5F. Automatic Conversion. Each share of Preferred Stock shall automatically be converted into shares of Conversion Stock at the Conversion Price at the time in effect for the Preferred Stock immediately upon the Corporation effecting a firm commitment underwritten Public Offering of shares of its Common Stock which is underwritten by a nationally recognized investment bank in which (i) the aggregate price paid by the public for the shares shall be at least $75,000,000 and (ii) the price per share paid by the public for such shares shall be at least 200% of the Conversion Price in effect immediately prior to the closing of the sale of such shares pursuant to the Public Offering (a “Qualified Public Offering”).
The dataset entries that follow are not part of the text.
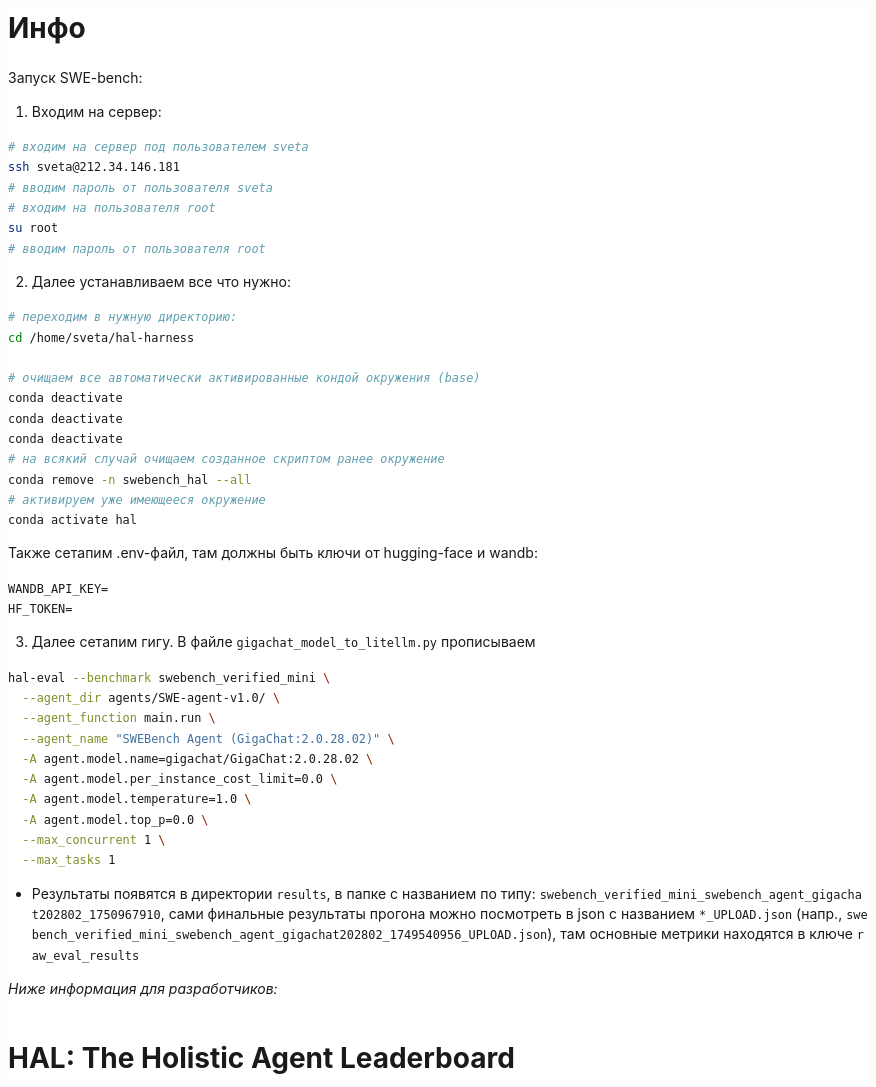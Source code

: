 # Инфо

Запуск SWE-bench:
1. Входим на сервер:
```bash
# входим на сервер под пользователем sveta
ssh sveta@212.34.146.181
# вводим пароль от пользователя sveta
# входим на пользователя root
su root
# вводим пароль от пользователя root
```
2. Далее устанавливаем все что нужно:
```bash
# переходим в нужную директорию:
cd /home/sveta/hal-harness

# очищаем все автоматически активированные кондой окружения (base)
conda deactivate
conda deactivate
conda deactivate
# на всякий случай очищаем созданное скриптом ранее окружение
conda remove -n swebench_hal --all
# активируем уже имеющееся окружение
conda activate hal
```
Также сетапим .env-файл, там должны быть ключи от hugging-face и wandb:
```
WANDB_API_KEY=
HF_TOKEN=
```
3. Далее сетапим гигу. В файле `gigachat_model_to_litellm.py` прописываем 

```bash
hal-eval --benchmark swebench_verified_mini \
  --agent_dir agents/SWE-agent-v1.0/ \
  --agent_function main.run \
  --agent_name "SWEBench Agent (GigaChat:2.0.28.02)" \
  -A agent.model.name=gigachat/GigaChat:2.0.28.02 \
  -A agent.model.per_instance_cost_limit=0.0 \
  -A agent.model.temperature=1.0 \
  -A agent.model.top_p=0.0 \
  --max_concurrent 1 \
  --max_tasks 1
```
- Результаты появятся в директории `results`, в папке с названием по типу: `swebench_verified_mini_swebench_agent_gigachat202802_1750967910`, сами финальные результаты прогона можно посмотреть в json с названием `*_UPLOAD.json` (напр., `swebench_verified_mini_swebench_agent_gigachat202802_1749540956_UPLOAD.json`), там основные метрики находятся в ключе `raw_eval_results`

*Ниже информация для разработчиков:*
# HAL: The Holistic Agent Leaderboard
Any such automatic conversion shall only be effected at the time of and subject to the closing of the sale of such shares pursuant to such Qualified Public Offering and upon written notice of such automatic conversion delivered to all holders of Preferred Stock at least seven days prior to such closing.
5G. Conversion Procedure for Conversion of Class B Preferred into Class A Preferred.
(i) At any time and from time to time, any holder of Class B Preferred may convert all or any portion of the Class B Preferred held by such holder into an equal number of shares of Class A Preferred;provided that, notwithstanding the foregoing, no holder of Class B Preferred shall be entitled to exercise the conversion rights under this paragraph 5G to acquire any shares of Class A Preferred upon conversion of shares of Class B Preferred if, as a result of such conversion, such holder, together with the other holders of Class A Preferred and Underlying Class A Common, would collectively own in the aggregate, shares of Class A Preferred and shares of Class A Common representing 50% or more of the Corporation’s outstanding Class A Preferred and Class A Common.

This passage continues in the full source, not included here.